(WORKING DATA Opens)

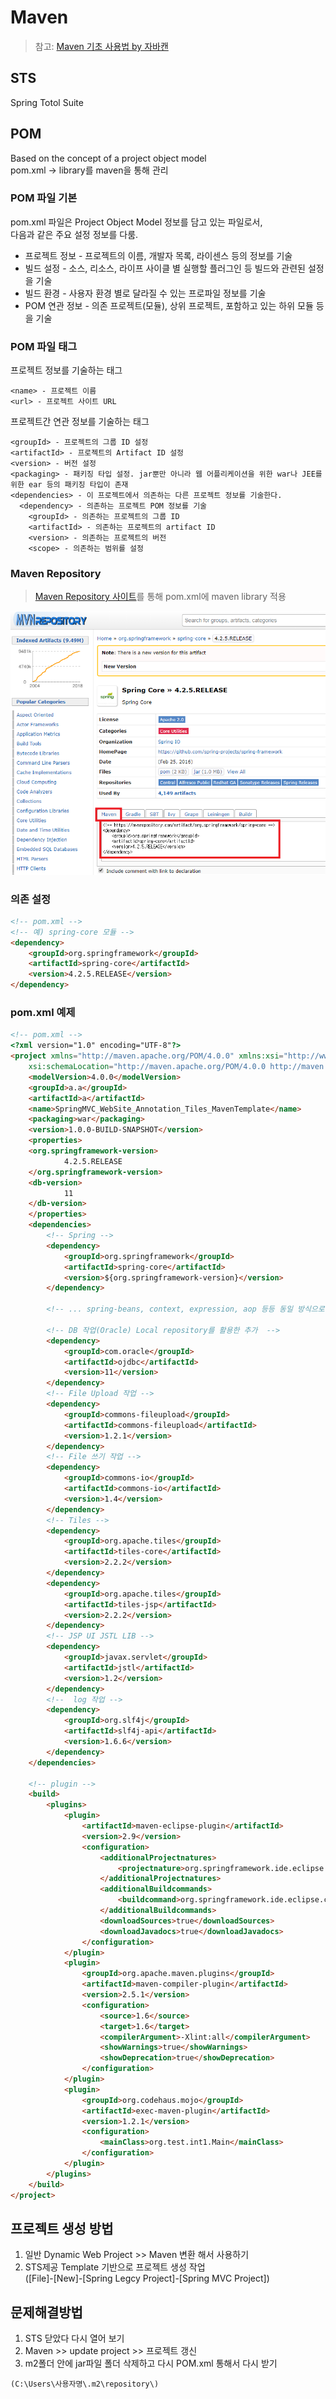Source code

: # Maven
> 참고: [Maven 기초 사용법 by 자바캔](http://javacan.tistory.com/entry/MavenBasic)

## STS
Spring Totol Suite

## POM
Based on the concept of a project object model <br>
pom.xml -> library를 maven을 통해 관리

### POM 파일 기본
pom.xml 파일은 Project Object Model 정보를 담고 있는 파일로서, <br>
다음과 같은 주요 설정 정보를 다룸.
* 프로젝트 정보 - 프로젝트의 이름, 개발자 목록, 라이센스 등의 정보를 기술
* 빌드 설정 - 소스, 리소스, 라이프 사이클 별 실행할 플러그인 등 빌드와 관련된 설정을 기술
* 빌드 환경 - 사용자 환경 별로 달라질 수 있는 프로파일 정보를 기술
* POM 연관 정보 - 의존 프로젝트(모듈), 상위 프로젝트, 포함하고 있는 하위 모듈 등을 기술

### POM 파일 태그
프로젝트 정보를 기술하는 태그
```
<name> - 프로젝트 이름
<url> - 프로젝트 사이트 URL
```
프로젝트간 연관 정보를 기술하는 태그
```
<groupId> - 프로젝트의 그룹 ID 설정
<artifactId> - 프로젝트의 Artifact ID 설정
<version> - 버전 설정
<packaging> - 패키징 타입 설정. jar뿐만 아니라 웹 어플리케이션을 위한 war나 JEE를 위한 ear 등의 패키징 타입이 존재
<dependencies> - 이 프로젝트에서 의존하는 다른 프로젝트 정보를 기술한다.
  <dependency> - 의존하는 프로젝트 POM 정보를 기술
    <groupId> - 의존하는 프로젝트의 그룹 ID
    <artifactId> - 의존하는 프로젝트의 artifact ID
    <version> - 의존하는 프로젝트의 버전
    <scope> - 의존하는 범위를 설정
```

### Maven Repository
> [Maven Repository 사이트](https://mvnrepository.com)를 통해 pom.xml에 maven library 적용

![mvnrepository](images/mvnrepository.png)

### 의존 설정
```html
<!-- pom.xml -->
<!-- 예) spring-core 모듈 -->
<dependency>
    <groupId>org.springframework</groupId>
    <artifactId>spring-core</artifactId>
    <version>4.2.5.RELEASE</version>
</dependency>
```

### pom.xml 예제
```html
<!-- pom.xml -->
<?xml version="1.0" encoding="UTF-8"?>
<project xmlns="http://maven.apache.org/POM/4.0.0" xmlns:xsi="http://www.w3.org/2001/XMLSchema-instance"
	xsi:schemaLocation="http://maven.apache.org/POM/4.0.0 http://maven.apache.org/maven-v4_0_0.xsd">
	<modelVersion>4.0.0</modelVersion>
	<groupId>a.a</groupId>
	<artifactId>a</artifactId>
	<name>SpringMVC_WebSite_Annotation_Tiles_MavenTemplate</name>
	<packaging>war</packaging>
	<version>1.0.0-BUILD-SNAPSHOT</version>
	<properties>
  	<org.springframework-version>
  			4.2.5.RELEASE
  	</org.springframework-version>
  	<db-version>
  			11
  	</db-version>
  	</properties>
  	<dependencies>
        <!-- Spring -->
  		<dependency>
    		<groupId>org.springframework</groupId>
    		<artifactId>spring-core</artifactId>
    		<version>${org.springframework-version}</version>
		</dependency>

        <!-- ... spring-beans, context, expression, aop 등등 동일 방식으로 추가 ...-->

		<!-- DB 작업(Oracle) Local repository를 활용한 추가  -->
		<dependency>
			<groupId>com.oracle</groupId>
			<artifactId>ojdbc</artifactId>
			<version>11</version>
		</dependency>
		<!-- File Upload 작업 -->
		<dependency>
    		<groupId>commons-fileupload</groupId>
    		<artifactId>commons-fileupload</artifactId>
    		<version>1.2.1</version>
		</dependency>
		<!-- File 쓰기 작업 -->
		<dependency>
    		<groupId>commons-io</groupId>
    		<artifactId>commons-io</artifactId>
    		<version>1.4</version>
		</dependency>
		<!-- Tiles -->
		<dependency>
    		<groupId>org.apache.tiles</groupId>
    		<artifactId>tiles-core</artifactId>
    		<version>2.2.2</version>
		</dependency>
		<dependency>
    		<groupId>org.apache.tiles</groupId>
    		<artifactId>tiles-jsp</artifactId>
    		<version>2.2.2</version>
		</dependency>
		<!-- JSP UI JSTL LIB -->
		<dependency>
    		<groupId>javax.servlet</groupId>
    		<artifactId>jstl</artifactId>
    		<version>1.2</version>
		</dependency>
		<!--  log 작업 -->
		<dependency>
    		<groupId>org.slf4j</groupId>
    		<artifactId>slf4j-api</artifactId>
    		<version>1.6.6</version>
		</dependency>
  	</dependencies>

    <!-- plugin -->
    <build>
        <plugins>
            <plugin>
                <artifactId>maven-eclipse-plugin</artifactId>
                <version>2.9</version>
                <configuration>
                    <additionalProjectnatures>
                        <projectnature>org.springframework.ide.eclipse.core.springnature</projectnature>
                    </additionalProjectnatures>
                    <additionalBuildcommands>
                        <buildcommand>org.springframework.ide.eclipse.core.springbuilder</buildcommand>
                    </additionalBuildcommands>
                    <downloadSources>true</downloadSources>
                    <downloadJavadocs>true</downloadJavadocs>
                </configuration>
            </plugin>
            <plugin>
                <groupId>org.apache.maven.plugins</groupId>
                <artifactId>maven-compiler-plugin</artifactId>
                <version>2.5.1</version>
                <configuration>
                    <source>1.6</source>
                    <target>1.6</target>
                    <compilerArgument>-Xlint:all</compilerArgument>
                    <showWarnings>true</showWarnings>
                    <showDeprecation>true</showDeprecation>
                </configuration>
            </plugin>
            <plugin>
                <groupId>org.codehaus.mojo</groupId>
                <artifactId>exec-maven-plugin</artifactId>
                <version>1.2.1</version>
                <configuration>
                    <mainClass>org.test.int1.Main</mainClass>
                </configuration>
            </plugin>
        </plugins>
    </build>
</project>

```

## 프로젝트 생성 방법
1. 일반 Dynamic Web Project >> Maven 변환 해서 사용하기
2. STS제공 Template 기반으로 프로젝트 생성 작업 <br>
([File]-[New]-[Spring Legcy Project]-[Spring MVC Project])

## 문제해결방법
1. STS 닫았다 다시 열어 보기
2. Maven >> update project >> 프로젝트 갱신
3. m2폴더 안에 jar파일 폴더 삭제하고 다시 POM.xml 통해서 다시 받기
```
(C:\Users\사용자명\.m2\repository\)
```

(WORKING DATA Closes)
(WORKING DATA Opens)

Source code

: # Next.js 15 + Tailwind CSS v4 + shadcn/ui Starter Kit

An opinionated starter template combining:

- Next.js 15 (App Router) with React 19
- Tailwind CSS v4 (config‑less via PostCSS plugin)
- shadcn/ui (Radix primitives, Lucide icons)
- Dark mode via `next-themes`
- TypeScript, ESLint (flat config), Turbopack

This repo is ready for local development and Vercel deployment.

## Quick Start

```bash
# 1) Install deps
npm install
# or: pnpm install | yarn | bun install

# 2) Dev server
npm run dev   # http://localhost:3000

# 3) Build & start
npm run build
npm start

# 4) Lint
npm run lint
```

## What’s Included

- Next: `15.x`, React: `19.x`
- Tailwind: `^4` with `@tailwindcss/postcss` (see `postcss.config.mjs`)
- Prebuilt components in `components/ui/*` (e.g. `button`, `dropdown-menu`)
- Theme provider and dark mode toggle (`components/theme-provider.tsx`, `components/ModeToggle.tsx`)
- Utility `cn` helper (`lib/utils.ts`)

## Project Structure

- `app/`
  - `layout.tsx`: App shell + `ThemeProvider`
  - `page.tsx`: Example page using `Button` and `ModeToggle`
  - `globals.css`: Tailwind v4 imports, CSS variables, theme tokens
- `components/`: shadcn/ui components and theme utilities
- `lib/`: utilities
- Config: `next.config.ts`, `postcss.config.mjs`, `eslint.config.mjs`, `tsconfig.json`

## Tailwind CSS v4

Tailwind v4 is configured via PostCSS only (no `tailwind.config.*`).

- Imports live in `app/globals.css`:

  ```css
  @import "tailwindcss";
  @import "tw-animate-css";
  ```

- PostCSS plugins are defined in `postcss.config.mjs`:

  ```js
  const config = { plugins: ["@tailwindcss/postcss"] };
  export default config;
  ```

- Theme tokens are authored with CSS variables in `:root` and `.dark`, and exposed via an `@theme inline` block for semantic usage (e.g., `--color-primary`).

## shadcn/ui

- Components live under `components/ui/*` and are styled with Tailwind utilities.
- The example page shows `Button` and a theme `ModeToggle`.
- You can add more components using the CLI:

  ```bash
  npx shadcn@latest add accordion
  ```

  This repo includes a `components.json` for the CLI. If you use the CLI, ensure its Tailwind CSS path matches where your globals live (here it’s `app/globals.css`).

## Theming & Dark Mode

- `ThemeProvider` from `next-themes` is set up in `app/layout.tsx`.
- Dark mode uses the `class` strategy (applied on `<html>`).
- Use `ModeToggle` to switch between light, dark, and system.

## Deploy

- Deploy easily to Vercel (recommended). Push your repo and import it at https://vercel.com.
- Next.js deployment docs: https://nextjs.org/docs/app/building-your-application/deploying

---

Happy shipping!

(WORKING DATA Closes)
(WORKING DATA Opens)

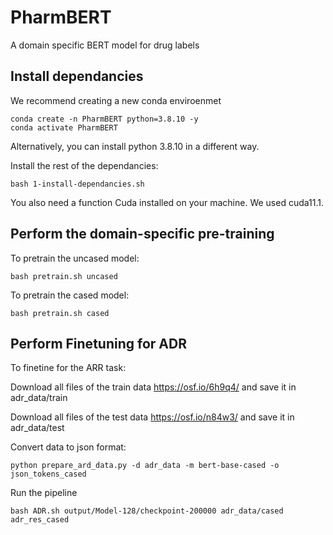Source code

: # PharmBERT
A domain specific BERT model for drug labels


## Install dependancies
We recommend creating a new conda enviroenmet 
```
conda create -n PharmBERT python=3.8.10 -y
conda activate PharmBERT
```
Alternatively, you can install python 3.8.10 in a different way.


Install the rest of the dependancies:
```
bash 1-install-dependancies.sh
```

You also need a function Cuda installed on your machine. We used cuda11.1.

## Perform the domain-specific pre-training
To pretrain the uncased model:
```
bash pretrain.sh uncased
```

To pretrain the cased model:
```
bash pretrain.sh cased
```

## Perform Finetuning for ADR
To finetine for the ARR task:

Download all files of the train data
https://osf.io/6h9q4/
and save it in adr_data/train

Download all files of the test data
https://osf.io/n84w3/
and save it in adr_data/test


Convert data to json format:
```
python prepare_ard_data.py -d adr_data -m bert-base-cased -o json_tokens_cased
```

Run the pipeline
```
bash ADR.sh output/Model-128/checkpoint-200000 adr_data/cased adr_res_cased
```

(WORKING DATA Closes)

Each line in the data that holds the word "dependencies" must be copied.

ANSWER AREA
<dependencies> - 이 프로젝트에서 의존하는 다른 프로젝트 정보를 기술한다.
  	<dependencies>
  	</dependencies>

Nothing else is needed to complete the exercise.